Stored entries
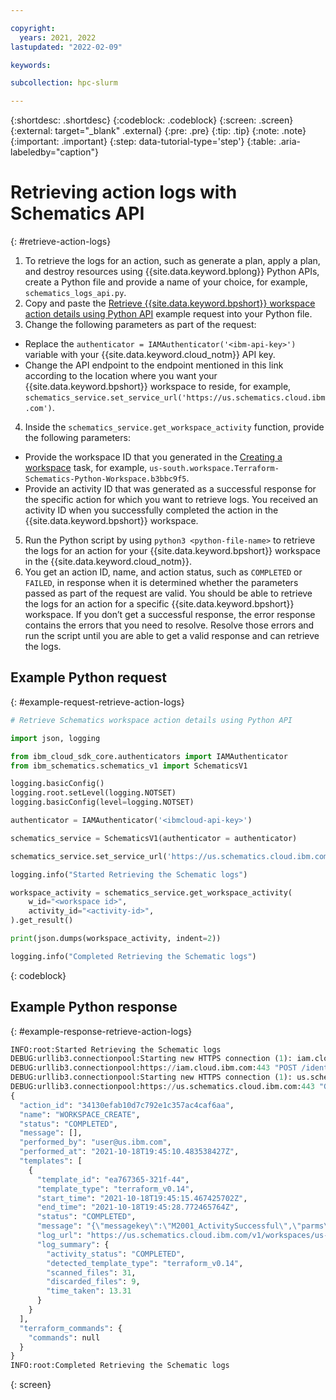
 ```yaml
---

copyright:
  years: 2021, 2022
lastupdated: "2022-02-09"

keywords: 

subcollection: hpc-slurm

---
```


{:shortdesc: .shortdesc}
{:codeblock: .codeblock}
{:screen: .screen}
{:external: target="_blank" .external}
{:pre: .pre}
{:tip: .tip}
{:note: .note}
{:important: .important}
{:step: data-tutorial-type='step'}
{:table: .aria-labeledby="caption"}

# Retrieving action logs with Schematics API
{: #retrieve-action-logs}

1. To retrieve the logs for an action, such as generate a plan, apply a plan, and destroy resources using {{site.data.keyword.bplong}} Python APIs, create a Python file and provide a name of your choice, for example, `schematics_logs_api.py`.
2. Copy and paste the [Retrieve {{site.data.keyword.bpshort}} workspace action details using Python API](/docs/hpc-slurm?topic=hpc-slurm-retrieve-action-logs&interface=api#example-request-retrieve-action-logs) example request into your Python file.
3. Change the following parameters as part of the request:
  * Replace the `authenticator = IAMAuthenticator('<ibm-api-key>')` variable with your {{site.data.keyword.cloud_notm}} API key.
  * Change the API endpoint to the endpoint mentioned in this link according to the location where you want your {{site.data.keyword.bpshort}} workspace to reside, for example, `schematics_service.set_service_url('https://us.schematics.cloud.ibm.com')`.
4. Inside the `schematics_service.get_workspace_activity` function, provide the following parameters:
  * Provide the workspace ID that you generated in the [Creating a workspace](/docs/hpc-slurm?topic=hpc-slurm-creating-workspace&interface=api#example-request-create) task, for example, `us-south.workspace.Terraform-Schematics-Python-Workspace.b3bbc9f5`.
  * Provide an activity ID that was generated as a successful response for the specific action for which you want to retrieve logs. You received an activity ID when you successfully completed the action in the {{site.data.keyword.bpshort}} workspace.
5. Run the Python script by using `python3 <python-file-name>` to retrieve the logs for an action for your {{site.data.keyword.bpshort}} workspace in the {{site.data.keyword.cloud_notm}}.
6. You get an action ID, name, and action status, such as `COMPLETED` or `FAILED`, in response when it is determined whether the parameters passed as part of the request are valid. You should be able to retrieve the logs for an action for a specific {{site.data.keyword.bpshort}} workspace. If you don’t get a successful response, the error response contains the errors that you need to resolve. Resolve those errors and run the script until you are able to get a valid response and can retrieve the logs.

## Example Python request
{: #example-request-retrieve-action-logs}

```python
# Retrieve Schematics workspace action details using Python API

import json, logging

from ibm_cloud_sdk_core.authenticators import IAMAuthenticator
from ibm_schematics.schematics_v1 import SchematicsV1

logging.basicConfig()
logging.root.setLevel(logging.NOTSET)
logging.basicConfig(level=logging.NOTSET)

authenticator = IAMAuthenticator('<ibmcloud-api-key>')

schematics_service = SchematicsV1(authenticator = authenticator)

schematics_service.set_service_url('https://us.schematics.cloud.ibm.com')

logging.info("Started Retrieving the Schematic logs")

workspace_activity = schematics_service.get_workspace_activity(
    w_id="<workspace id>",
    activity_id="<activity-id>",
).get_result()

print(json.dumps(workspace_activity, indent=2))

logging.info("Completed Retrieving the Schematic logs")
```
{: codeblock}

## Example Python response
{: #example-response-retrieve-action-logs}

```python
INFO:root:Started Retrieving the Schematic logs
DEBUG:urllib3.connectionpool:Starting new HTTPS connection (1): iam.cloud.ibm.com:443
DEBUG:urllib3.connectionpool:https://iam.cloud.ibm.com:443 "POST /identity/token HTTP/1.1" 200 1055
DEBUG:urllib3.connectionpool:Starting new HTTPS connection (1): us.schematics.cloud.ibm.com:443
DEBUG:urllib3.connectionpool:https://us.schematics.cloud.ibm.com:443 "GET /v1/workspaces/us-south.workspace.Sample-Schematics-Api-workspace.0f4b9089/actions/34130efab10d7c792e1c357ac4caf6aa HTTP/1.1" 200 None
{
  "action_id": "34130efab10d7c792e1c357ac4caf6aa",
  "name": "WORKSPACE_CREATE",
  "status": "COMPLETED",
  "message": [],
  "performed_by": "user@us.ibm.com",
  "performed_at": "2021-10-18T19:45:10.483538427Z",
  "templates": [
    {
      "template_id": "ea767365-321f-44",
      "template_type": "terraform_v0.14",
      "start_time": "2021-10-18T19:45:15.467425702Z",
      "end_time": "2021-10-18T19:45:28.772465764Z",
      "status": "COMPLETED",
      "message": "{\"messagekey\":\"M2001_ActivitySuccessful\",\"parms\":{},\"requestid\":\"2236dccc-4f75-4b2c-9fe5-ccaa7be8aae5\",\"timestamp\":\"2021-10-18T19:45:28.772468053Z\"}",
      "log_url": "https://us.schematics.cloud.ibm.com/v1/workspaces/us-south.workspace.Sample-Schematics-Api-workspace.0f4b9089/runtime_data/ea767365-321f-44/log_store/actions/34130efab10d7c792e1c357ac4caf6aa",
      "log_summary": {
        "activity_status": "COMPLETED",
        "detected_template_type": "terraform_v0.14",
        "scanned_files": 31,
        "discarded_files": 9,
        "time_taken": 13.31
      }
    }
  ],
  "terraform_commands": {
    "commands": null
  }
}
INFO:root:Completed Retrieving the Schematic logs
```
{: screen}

• _REQUIRED ACTION_
Write out all the records exactly, omitting the images.

• _OUTPUT OF THE TASK_
 ```yaml
---

copyright:
  years: 2021, 2022
lastupdated: "2022-02-09"

keywords: 

subcollection: hpc-slurm

---
```


{:shortdesc: .shortdesc}
{:codeblock: .codeblock}
{:screen: .screen}
{:external: target="_blank" .external}
{:pre: .pre}
{:tip: .tip}
{:note: .note}
{:important: .important}
{:step: data-tutorial-type='step'}
{:table: .aria-labeledby="caption"}

# Retrieving action logs with Schematics API
{: #retrieve-action-logs}

1. To retrieve the logs for an action, such as generate a plan, apply a plan, and destroy resources using {{site.data.keyword.bplong}} Python APIs, create a Python file and provide a name of your choice, for example, `schematics_logs_api.py`.
2. Copy and paste the [Retrieve {{site.data.keyword.bpshort}} workspace action details using Python API](/docs/hpc-slurm?topic=hpc-slurm-retrieve-action-logs&interface=api#example-request-retrieve-action-logs) example request into your Python file.
3. Change the following parameters as part of the request:
  * Replace the `authenticator = IAMAuthenticator('<ibm-api-key>')` variable with your {{site.data.keyword.cloud_notm}} API key.
  * Change the API endpoint to the endpoint mentioned in this link according to the location where you want your {{site.data.keyword.bpshort}} workspace to reside, for example, `schematics_service.set_service_url('https://us.schematics.cloud.ibm.com')`.
4. Inside the `schematics_service.get_workspace_activity` function, provide the following parameters:
  * Provide the workspace ID that you generated in the [Creating a workspace](/docs/hpc-slurm?topic=hpc-slurm-creating-workspace&interface=api#example-request-create) task, for example, `us-south.workspace.Terraform-Schematics-Python-Workspace.b3bbc9f5`.
  * Provide an activity ID that was generated as a successful response for the specific action for which you want to retrieve logs. You received an activity ID when you successfully completed the action in the {{site.data.keyword.bpshort}} workspace.
5. Run the Python script by using `python3 <python-file-name>` to retrieve the logs for an action for your {{site.data.keyword.bpshort}} workspace in the {{site.data.keyword.cloud_notm}}.
6. You get an action ID, name, and action status, such as `COMPLETED` or `FAILED`, in response when it is determined whether the parameters passed as part of the request are valid. You should be able to retrieve the logs for an action for a specific {{site.data.keyword.bpshort}} workspace. If you don’t get a successful response, the error response contains the errors that you need to resolve. Resolve those errors and run the script until you are able to get a valid response and can retrieve the logs.

## Example Python request
{: #example-request-retrieve-action-logs}

```python
# Retrieve Schematics workspace action details using Python API

import json, logging

from ibm_cloud_sdk_core.authenticators import IAMAuthenticator
from ibm_schematics.schematics_v1 import SchematicsV1

logging.basicConfig()
logging.root.setLevel(logging.NOTSET)
logging.basicConfig(level=logging.NOTSET)

authenticator = IAMAuthenticator('<ibmcloud-api-key>')

schematics_service = SchematicsV1(authenticator = authenticator)

schematics_service.set_service_url('https://us.schematics.cloud.ibm.com')

logging.info("Started Retrieving the Schematic logs")

workspace_activity = schematics_service.get_workspace_activity(
    w_id="<workspace id>",
    activity_id="<activity-id>",
).get_result()

print(json.dumps(workspace_activity, indent=2))

logging.info("Completed Retrieving the Schematic logs")
```
{: codeblock}

## Example Python response
{: #example-response-retrieve-action-logs}

```python
INFO:root:Started Retrieving the Schematic logs
DEBUG:urllib3.connectionpool:Starting new HTTPS connection (1): iam.cloud.ibm.com:443
DEBUG:urllib3.connectionpool:https://iam.cloud.ibm.com:443 "POST /identity/token HTTP/1.1" 200 1055
DEBUG:urllib3.connectionpool:Starting new HTTPS connection (1): us.schematics.cloud.ibm.com:443
DEBUG:urllib3.connectionpool:https://us.schematics.cloud.ibm.com:443 "GET /v1/workspaces/us-south.workspace.Sample-Schematics-Api-workspace.0f4b9089/actions/34130efab10d7c792e1c357ac4caf6aa HTTP/1.1" 200 None
{
  "action_id": "34130efab10d7c792e1c357ac4caf6aa",
  "name": "WORKSPACE_CREATE",
  "status": "COMPLETED",
  "message": [],
  "performed_by": "user@us.ibm.com",
  "performed_at": "2021-10-18T19:45:10.483538427Z",
  "templates": [
    {
      "template_id": "ea767365-321f-44",
      "template_type": "terraform_v0.14",
      "start_time": "2021-10-18T19:45:15.467425702Z",
      "end_time": "2021-10-18T19:45:28.772465764Z",
      "status": "COMPLETED",
      "message": "{\"messagekey\":\"M2001_ActivitySuccessful\",\"parms\":{},\"requestid\":\"2236dccc-4f75-4b2c-9fe5-ccaa7be8aae5\",\"timestamp\":\"2021-10-18T19:45:28.772468053Z\"}",
      "log_url": "https://us.schematics.cloud.ibm.com/v1/workspaces/us-south.workspace.Sample-Schematics-Api-workspace.0f4b9089/runtime_data/ea767365-321f-44/log_store/actions/34130efab10d7c792e1c357ac4caf6aa",
      "log_summary": {
        "activity_status": "COMPLETED",
        "detected_template_type": "terraform_v0.14",
        "scanned_files": 31,
        "discarded_files": 9,
        "time_taken": 13.31
      }
    }
  ],
  "terraform_commands": {
    "commands": null
  }
}
INFO:root:Completed Retrieving the Schematic logs
```
{: screen}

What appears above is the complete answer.